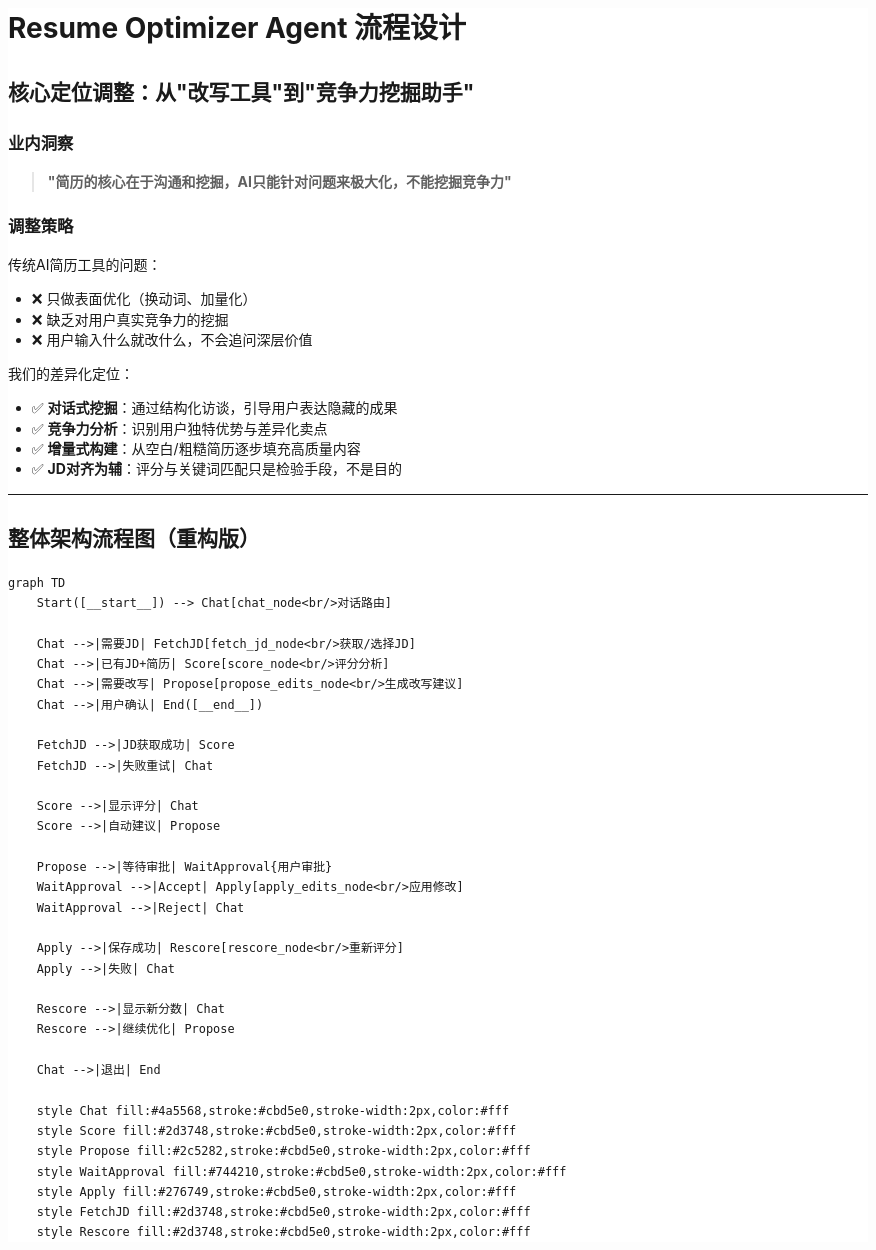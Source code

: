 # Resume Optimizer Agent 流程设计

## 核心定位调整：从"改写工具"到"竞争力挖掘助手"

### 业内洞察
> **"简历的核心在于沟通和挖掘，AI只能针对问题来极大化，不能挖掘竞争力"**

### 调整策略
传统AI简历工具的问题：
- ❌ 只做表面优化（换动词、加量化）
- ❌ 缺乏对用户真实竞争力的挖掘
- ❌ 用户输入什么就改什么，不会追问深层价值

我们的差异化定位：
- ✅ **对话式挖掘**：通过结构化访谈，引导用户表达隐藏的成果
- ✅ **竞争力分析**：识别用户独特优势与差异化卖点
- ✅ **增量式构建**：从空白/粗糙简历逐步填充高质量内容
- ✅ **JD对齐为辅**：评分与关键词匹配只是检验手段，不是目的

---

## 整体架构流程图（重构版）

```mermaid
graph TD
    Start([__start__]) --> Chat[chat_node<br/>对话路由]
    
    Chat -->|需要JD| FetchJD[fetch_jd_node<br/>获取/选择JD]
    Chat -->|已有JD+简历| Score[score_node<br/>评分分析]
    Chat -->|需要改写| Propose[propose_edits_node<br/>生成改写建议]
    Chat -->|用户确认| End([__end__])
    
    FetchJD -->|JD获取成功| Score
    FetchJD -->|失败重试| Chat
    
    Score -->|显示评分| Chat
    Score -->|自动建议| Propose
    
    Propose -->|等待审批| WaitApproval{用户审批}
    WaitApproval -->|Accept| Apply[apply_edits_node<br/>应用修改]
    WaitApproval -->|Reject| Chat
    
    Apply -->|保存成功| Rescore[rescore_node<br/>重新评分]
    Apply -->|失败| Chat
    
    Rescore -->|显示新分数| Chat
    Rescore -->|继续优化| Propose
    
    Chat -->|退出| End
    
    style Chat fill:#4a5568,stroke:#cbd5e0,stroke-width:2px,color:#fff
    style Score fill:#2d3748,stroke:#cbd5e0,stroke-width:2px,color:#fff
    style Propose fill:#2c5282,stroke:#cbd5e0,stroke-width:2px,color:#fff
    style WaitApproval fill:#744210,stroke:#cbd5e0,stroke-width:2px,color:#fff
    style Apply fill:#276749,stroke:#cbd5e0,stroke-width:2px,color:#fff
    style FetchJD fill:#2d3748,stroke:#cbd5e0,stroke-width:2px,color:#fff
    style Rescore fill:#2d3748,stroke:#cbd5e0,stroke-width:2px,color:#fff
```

=====

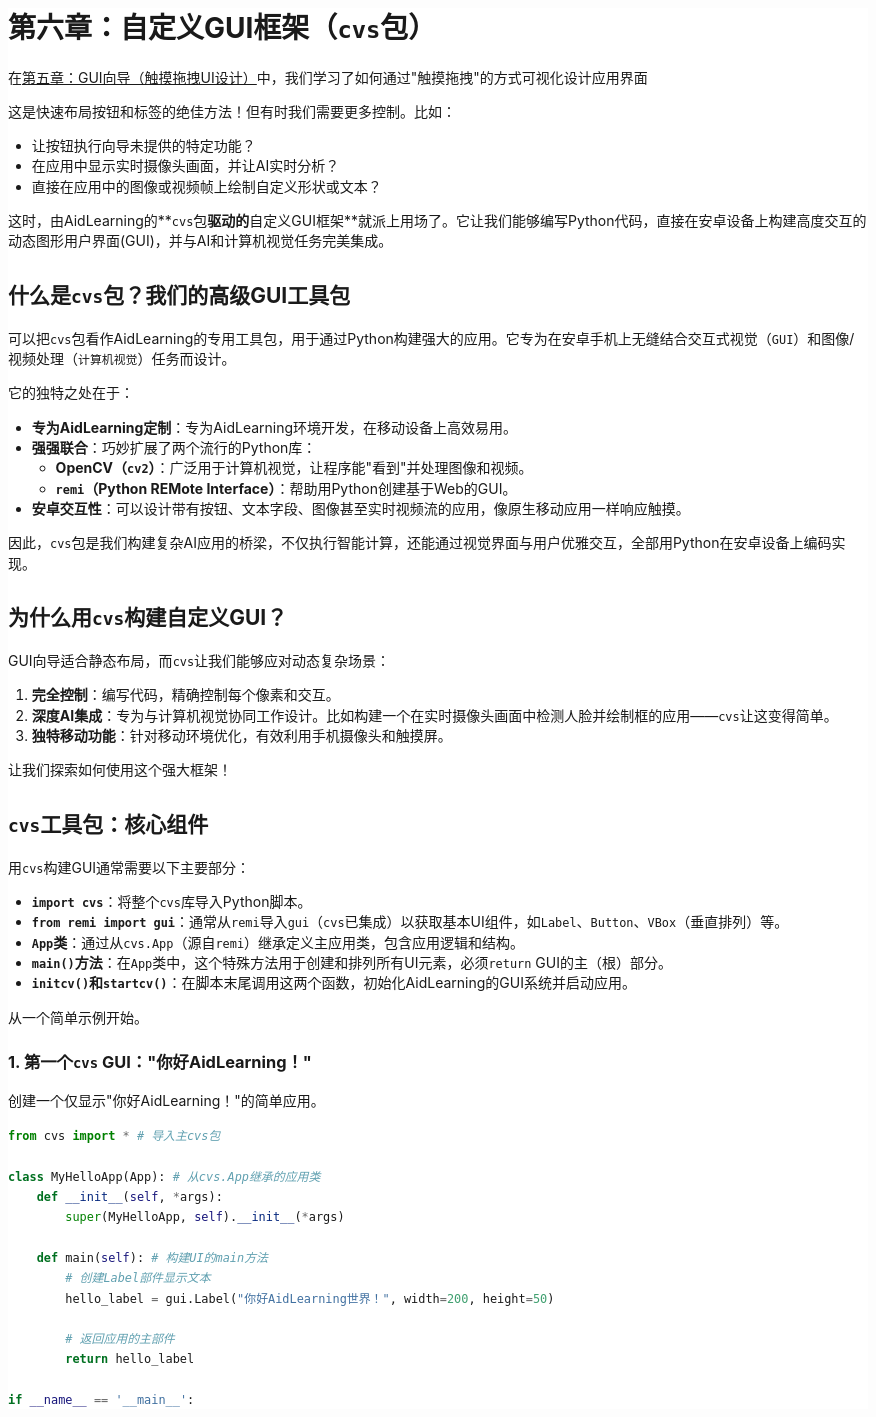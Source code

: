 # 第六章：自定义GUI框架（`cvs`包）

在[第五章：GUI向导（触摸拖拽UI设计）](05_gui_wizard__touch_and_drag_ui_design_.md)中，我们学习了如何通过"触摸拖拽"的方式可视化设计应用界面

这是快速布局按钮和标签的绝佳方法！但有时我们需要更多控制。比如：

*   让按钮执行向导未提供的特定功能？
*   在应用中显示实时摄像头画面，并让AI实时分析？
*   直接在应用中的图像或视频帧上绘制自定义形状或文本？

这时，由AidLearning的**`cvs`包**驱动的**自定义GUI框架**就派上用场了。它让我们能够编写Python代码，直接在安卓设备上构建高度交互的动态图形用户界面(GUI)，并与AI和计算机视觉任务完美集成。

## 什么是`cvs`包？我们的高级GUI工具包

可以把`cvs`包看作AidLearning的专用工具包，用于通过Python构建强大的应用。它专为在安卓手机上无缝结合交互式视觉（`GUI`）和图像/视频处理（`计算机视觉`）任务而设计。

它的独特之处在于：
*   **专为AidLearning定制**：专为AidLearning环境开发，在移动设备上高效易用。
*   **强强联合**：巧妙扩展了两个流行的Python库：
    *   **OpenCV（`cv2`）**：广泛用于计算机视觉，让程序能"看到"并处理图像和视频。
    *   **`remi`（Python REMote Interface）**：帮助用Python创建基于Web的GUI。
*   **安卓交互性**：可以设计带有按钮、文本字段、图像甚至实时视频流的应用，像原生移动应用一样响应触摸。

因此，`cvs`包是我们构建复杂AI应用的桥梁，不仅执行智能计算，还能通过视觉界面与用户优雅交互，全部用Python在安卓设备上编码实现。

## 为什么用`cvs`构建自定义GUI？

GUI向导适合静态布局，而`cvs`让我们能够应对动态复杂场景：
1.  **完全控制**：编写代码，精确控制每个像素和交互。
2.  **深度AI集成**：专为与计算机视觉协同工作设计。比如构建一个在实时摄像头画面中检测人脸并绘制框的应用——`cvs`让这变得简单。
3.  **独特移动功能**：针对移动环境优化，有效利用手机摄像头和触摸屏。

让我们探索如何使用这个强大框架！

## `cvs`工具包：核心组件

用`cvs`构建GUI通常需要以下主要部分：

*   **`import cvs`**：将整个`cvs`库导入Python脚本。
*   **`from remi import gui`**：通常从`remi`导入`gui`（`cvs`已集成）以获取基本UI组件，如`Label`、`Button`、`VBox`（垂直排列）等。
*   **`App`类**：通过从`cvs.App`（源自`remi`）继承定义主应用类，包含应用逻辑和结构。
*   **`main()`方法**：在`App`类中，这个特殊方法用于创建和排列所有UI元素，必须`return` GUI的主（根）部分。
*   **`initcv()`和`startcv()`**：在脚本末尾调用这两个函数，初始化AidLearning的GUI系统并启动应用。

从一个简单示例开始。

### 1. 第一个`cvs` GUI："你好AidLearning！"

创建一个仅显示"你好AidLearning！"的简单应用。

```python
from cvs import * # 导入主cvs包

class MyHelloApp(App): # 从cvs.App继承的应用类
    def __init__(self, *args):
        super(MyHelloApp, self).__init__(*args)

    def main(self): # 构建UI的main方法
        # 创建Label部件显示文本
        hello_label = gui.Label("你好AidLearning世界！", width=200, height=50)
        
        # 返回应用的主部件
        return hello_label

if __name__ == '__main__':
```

=====

- [Work to be completed] Which lines of the records above hold the word "self"? Copy each of them.

- [Reply]
    def __init__(self, *args):
        super(MyHelloApp, self).__init__(*args)
    def main(self): # 构建UI的main方法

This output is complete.